Dataset entries

***

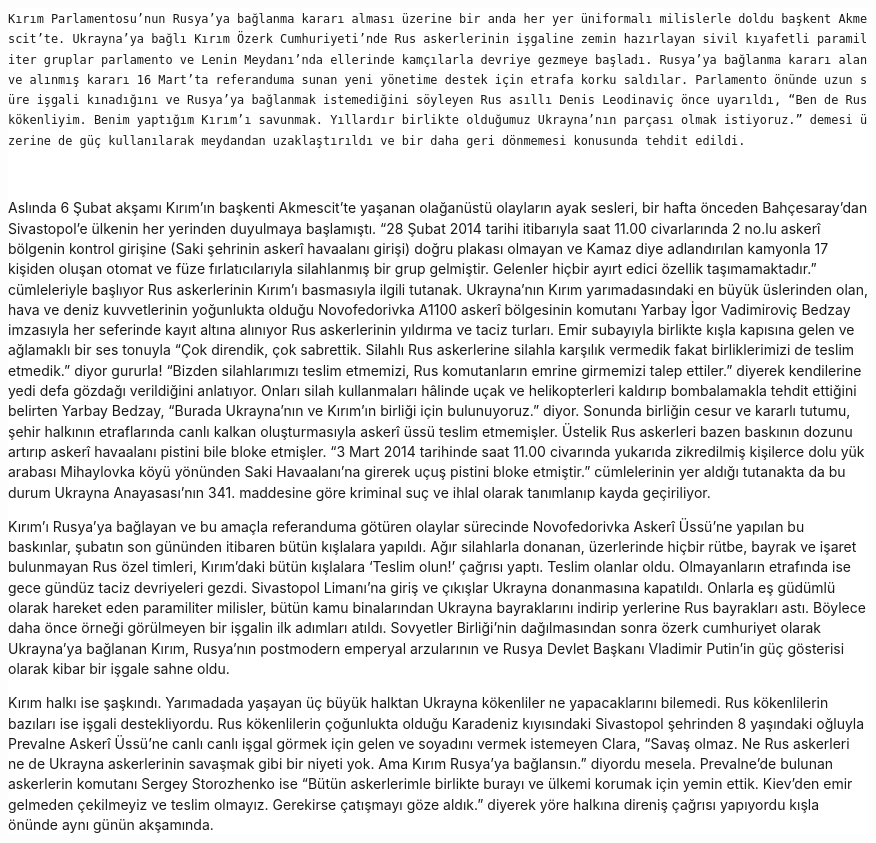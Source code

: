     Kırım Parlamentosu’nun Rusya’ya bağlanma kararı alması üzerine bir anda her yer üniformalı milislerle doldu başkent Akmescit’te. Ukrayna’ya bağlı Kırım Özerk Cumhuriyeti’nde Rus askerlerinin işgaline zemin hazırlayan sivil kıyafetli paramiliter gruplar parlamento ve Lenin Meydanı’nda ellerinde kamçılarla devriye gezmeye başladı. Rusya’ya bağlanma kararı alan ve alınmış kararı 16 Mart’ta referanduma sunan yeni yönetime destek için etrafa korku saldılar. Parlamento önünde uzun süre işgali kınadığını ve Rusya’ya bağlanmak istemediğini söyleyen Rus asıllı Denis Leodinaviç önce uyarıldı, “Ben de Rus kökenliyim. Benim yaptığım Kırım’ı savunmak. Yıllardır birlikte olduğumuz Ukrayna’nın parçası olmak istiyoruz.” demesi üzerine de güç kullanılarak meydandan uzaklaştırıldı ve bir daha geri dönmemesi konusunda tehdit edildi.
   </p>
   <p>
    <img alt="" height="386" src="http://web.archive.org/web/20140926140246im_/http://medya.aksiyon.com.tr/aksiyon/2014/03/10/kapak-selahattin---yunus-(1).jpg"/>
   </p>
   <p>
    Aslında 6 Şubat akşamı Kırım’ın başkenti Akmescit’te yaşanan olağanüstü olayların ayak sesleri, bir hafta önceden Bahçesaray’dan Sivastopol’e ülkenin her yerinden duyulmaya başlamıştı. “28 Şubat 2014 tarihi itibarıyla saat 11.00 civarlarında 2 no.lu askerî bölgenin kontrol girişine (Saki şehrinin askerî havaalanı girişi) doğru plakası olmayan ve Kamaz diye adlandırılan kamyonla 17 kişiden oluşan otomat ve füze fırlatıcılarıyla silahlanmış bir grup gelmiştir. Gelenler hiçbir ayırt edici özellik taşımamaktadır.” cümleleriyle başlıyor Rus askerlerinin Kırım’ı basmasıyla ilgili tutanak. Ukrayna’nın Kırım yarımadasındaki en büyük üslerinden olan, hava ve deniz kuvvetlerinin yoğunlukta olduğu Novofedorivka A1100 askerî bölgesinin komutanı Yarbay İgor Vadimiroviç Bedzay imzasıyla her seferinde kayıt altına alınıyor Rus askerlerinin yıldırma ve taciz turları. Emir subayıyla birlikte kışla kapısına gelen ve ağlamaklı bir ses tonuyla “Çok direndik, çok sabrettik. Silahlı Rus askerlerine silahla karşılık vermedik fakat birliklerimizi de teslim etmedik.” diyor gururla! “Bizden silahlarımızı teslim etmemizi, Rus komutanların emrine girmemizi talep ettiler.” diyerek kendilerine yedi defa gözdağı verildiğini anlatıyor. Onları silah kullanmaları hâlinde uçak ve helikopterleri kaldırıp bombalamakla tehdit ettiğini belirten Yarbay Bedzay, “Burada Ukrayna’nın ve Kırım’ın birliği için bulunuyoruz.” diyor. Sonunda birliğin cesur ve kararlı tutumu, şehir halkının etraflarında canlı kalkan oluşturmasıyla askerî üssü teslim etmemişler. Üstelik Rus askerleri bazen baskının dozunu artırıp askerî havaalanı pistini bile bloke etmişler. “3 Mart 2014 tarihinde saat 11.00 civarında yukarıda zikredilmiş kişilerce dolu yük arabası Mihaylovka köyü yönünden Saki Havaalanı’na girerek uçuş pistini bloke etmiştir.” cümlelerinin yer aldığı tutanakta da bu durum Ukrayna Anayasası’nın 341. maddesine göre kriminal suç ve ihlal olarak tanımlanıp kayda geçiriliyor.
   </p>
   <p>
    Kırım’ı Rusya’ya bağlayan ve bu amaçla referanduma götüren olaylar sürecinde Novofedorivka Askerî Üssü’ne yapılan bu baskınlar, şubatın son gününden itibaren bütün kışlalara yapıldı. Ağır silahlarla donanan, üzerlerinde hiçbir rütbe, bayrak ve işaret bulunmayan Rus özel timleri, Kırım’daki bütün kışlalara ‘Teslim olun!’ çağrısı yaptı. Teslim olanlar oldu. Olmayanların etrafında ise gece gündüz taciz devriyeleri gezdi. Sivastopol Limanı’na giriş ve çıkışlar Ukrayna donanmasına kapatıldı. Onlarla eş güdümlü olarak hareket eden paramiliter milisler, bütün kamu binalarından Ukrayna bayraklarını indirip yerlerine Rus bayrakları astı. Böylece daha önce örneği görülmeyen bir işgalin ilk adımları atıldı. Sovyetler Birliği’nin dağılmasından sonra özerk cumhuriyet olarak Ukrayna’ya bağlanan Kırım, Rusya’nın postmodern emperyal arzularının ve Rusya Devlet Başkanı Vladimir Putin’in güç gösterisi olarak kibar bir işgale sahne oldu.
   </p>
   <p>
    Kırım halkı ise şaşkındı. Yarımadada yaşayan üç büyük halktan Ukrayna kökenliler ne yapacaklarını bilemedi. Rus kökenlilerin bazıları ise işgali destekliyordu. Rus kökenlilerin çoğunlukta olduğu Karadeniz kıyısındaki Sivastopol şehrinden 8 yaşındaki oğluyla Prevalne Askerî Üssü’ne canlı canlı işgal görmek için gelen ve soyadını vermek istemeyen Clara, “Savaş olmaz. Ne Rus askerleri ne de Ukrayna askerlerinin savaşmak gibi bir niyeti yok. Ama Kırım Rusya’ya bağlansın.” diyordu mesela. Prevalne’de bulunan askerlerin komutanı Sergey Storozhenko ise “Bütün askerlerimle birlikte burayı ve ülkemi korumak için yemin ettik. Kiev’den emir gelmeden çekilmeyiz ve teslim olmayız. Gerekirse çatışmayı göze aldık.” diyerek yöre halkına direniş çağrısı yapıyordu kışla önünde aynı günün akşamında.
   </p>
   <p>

***

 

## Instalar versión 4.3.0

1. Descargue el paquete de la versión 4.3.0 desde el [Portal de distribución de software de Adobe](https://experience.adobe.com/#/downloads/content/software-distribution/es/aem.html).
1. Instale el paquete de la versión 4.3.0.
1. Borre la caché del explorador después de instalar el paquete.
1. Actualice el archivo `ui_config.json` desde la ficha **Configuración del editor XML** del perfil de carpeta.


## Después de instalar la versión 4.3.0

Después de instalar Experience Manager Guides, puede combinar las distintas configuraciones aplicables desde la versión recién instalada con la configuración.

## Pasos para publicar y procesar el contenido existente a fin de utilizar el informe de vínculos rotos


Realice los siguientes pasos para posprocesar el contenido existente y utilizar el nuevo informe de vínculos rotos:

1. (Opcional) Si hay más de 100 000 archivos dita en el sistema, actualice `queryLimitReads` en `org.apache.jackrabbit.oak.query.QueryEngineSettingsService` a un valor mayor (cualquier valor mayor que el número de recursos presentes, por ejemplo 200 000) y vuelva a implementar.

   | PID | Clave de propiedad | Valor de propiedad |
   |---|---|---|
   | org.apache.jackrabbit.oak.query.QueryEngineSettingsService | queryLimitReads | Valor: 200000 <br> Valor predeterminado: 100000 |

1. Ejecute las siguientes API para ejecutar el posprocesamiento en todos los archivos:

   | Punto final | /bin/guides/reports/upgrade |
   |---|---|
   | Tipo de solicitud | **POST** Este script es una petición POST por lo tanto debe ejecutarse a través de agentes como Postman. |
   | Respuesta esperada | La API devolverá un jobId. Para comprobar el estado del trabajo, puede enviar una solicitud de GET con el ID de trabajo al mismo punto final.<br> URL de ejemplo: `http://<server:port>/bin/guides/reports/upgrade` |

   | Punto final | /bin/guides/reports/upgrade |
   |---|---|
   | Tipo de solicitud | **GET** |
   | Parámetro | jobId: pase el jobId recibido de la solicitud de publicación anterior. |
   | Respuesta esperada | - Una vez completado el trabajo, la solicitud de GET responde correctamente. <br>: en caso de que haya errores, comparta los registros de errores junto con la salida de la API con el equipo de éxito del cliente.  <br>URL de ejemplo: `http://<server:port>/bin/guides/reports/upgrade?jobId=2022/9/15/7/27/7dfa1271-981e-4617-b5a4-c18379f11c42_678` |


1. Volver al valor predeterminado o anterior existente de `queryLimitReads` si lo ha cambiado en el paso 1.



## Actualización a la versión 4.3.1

***

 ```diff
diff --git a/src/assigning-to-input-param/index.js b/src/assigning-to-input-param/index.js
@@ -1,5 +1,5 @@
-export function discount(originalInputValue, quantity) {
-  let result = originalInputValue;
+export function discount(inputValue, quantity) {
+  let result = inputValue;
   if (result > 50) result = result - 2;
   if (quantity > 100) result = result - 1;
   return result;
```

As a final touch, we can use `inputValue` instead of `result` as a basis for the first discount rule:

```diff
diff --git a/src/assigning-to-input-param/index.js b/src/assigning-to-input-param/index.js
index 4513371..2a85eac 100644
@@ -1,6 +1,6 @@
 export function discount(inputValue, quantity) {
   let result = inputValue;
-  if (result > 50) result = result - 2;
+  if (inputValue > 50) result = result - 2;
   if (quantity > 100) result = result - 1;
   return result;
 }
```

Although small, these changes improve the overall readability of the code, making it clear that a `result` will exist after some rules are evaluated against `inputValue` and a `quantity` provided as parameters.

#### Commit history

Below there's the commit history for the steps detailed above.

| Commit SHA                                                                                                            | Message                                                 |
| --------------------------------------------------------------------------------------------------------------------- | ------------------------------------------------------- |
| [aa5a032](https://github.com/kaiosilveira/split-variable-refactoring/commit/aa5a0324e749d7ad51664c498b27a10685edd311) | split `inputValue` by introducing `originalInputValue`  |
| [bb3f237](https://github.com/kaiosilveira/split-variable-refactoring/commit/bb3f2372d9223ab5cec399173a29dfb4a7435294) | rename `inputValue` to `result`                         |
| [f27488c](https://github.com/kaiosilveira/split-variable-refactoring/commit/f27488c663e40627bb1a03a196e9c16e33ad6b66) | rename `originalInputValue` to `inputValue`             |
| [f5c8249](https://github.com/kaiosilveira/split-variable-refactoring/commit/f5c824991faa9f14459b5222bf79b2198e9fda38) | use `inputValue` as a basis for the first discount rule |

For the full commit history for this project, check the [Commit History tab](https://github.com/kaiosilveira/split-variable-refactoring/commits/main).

***

Whenever "rotos" occurs in a line of the entries, copy that line.

## Pasos para publicar y procesar el contenido existente a fin de utilizar el informe de vínculos rotos
Realice los siguientes pasos para posprocesar el contenido existente y utilizar el nuevo informe de vínculos rotos:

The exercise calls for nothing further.